Aim of the exercise - Begin at the top of the records and copy each line exactly. The line containing "기동한 후에, http://localhost:3000" is the last one to include.

Records for the task -
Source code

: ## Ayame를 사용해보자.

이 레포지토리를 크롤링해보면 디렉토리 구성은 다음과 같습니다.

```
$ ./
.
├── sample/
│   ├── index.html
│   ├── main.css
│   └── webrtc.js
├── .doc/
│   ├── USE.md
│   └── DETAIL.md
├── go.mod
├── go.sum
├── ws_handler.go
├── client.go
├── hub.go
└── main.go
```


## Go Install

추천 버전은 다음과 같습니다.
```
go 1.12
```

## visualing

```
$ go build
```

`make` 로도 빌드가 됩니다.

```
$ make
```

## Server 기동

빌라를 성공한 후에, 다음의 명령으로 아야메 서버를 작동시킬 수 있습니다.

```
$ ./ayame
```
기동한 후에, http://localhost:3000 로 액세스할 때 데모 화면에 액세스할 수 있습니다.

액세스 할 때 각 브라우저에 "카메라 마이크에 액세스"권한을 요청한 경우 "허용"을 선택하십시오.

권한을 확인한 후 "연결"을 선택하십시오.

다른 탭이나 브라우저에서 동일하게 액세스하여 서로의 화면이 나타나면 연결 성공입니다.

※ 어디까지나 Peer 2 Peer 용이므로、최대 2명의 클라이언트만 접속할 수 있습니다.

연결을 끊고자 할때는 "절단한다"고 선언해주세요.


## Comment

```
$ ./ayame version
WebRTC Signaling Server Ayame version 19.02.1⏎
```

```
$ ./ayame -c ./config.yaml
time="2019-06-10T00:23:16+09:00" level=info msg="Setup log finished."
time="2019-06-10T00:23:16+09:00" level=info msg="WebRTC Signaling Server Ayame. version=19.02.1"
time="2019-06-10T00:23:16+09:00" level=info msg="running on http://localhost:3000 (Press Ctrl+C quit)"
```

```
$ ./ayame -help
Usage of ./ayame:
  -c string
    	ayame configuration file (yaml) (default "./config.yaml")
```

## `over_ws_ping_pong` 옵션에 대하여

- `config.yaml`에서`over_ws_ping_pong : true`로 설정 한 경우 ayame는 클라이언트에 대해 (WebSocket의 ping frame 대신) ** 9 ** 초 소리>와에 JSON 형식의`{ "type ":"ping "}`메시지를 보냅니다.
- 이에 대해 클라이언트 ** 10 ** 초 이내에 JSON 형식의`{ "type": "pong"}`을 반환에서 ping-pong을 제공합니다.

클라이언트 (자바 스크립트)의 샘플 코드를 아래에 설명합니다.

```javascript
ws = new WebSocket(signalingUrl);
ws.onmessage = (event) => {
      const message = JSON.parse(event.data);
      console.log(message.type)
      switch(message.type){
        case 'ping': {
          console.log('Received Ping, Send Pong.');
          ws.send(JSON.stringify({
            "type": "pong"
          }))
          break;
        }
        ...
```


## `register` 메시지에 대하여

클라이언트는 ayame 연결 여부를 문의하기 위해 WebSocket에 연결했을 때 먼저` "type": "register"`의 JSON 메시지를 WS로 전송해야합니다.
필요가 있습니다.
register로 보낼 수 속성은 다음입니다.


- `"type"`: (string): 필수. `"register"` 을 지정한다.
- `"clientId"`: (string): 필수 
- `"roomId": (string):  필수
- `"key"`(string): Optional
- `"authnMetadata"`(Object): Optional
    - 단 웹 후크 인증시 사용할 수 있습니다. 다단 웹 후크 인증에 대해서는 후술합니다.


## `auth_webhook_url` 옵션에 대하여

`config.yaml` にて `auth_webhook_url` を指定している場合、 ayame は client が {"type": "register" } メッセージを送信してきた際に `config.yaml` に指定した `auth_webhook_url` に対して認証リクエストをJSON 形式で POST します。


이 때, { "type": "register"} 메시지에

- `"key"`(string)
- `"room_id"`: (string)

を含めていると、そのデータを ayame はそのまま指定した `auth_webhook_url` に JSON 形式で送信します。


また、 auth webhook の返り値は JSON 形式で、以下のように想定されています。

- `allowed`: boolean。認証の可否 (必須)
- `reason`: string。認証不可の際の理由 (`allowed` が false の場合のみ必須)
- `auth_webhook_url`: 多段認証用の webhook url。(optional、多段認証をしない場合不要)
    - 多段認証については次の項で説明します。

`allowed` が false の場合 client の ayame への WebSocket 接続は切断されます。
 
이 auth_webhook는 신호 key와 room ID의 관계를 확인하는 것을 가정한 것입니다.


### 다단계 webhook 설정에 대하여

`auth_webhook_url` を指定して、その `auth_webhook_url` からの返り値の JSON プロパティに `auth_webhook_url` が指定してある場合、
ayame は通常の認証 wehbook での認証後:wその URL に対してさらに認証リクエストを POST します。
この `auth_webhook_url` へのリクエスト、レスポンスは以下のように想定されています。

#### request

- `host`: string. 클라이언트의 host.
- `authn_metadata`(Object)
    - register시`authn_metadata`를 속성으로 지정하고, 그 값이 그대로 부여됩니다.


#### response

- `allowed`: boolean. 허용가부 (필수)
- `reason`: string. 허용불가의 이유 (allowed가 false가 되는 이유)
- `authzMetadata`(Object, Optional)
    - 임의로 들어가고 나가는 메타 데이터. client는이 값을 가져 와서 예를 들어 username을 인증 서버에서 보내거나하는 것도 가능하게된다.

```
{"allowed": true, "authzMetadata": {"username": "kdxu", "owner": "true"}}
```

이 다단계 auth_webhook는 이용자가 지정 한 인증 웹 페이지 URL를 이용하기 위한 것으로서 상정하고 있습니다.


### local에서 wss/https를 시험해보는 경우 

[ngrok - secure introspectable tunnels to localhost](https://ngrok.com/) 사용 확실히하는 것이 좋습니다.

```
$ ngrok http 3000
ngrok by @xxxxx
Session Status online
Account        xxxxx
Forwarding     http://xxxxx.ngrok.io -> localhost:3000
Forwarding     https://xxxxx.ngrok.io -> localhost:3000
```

Task solution -
Source code

: ## Ayame를 사용해보자.

이 레포지토리를 크롤링해보면 디렉토리 구성은 다음과 같습니다.

```
$ ./
.
├── sample/
│   ├── index.html
│   ├── main.css
│   └── webrtc.js
├── .doc/
│   ├── USE.md
│   └── DETAIL.md
├── go.mod
├── go.sum
├── ws_handler.go
├── client.go
├── hub.go
└── main.go
```


## Go Install

추천 버전은 다음과 같습니다.
```
go 1.12
```

## visualing

```
$ go build
```

`make` 로도 빌드가 됩니다.

```
$ make
```

## Server 기동

빌라를 성공한 후에, 다음의 명령으로 아야메 서버를 작동시킬 수 있습니다.

```
$ ./ayame
```
기동한 후에, http://localhost:3000 로 액세스할 때 데모 화면에 액세스할 수 있습니다.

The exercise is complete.